THE DATA:
+ + + + +

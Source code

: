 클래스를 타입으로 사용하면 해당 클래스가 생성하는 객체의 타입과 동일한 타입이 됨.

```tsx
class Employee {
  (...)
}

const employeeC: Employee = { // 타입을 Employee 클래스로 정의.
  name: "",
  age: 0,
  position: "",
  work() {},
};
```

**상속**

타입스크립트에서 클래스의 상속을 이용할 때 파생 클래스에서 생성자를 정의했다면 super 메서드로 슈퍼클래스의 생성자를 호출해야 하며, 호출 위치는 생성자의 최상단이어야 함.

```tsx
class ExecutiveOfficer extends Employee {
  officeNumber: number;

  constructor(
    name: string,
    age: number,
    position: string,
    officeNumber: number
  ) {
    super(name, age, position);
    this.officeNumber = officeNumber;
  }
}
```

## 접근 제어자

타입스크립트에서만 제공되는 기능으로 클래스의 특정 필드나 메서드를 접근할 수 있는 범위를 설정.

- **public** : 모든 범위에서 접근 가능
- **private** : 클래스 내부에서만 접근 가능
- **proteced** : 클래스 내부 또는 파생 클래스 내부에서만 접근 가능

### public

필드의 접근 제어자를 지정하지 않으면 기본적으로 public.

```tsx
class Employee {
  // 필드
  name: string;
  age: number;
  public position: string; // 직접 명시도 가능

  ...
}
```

+ + + + +

EXERCISE:
Repeat the listing above exactly. Add nothing.

RESULT:
Source code

: 클래스를 타입으로 사용하면 해당 클래스가 생성하는 객체의 타입과 동일한 타입이 됨.

```tsx
class Employee {
  (...)
}

const employeeC: Employee = { // 타입을 Employee 클래스로 정의.
  name: "",
  age: 0,
  position: "",
  work() {},
};
```

**상속**

타입스크립트에서 클래스의 상속을 이용할 때 파생 클래스에서 생성자를 정의했다면 super 메서드로 슈퍼클래스의 생성자를 호출해야 하며, 호출 위치는 생성자의 최상단이어야 함.

```tsx
class ExecutiveOfficer extends Employee {
  officeNumber: number;

  constructor(
    name: string,
    age: number,
    position: string,
    officeNumber: number
  ) {
    super(name, age, position);
    this.officeNumber = officeNumber;
  }
}
```

## 접근 제어자

타입스크립트에서만 제공되는 기능으로 클래스의 특정 필드나 메서드를 접근할 수 있는 범위를 설정.

- **public** : 모든 범위에서 접근 가능
- **private** : 클래스 내부에서만 접근 가능
- **proteced** : 클래스 내부 또는 파생 클래스 내부에서만 접근 가능

### public

필드의 접근 제어자를 지정하지 않으면 기본적으로 public.

```tsx
class Employee {
  // 필드
  name: string;
  age: number;
  public position: string; // 직접 명시도 가능

  ...
}
```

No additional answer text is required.